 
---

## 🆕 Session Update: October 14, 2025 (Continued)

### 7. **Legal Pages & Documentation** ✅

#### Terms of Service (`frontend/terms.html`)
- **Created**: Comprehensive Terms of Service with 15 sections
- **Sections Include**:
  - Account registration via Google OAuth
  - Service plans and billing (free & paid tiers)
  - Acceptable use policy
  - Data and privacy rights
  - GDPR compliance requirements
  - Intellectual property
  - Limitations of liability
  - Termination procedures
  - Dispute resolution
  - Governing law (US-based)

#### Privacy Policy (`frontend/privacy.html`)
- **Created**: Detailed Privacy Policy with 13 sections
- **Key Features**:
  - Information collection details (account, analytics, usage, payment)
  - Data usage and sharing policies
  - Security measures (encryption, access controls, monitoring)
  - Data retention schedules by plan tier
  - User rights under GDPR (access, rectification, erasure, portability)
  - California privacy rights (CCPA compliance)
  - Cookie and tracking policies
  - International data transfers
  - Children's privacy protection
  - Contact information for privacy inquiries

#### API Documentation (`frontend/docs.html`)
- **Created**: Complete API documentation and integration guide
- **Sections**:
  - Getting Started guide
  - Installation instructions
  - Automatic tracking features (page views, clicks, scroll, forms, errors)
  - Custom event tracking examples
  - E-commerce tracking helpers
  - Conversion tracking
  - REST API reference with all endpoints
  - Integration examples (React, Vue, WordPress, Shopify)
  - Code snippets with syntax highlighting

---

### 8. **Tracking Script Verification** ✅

Work order:
Using the listing above, report each line that mentions the word "Service".

Exercise solution:
#### Terms of Service (`frontend/terms.html`)
- **Created**: Comprehensive Terms of Service with 15 sections
  - Service plans and billing (free & paid tiers)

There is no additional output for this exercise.